Scott agreed and hastily scribbled a note allowing the man to pass through the checkpoints. Scott hoped that in return, the man would provide information about insurgents hiding in the countryside and smuggling weapons and fighters into the city.

Each day, the U.S. launches unmanned surveillance planes to gather information on the movements of insurgents. Telephone calls are intercepted. Leaflets and public announcements beseech Iraqis to provide information.

But that is not enough.


“Until you get some human intelligence, you really can’t get anywhere” in stopping the insurgents, Scott said.

Once the man and his wife had entered the city in their battered, bullet-pocked 1985 pickup truck, Scott returned to the Marine outpost here. Hoping to ingratiate himself with the couple and their relatives, he gathered a large quantity of food and, organizing a convoy, headed toward the couple’s home deep in the farm belt that encircles much of Fallouja.

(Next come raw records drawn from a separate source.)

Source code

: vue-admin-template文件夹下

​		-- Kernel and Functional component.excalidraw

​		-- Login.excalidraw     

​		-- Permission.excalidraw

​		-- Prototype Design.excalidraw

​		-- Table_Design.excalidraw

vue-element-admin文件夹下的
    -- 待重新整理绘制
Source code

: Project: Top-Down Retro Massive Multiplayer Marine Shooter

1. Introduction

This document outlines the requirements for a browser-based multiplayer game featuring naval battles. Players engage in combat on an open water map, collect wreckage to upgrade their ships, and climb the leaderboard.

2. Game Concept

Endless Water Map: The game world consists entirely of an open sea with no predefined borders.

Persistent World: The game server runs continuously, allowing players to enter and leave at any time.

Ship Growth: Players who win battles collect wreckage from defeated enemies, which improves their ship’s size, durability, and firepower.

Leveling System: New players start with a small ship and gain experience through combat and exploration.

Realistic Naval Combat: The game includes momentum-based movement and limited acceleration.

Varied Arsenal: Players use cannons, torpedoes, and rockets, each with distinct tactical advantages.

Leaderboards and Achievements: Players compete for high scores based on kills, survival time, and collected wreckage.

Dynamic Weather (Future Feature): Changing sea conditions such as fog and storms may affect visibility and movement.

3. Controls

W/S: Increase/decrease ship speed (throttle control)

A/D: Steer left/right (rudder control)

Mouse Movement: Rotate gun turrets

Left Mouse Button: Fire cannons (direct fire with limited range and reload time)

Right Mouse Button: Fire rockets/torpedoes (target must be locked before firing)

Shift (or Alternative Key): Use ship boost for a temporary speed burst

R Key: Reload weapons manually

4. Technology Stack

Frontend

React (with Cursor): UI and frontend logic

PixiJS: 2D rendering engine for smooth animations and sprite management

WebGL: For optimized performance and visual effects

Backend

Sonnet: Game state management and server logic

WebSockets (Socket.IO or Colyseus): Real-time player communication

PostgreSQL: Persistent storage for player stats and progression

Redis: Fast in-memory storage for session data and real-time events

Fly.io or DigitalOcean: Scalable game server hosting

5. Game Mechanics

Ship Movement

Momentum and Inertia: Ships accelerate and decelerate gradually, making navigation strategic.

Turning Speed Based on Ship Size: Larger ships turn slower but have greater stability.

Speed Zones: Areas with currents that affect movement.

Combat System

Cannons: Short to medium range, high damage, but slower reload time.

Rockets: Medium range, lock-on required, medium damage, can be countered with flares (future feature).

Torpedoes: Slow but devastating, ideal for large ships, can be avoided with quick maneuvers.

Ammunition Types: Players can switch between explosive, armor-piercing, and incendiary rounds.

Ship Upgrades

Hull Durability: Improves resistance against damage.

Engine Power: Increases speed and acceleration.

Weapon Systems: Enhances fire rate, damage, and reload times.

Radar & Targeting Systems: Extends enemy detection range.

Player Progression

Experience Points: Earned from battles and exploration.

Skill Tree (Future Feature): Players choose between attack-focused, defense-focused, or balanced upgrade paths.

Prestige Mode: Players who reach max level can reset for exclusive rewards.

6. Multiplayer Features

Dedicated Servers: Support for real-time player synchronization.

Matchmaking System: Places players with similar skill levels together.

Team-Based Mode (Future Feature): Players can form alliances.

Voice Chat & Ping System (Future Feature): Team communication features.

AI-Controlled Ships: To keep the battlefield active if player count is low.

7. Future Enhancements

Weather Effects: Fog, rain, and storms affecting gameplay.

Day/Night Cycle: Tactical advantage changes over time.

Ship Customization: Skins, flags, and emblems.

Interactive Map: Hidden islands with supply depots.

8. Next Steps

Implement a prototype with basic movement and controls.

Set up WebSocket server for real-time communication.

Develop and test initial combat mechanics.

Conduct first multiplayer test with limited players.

The foliage on the rutted roads is thick, and the possibility of ambush is ever present. The Marines have nicknamed the region “the Vietnam area.”

Scott’s convoy arrived in late afternoon, before the couple returned home, and began dispensing food to at least three dozen children and several adults: bags of rice, candy, biscuits, a tub of onions, canned goods, an enormous sack of sunflower seeds, potatoes and more. The children tussled happily for the candy as Marines threw handfuls into the air.


But one of the adults, speaking to a Marine interpreter, pleaded with them to leave, lest opponents of the occupation learn of their visit and take retribution.

A young girl began crying and flailing her arms. The Marines left.

Then a call came through on the radio: The man and his wife, while on their way home, had been wounded in an attack several miles away. Their truck had also been shot up and, despite their injuries, they were trying to walk back to the village before the nightly curfew.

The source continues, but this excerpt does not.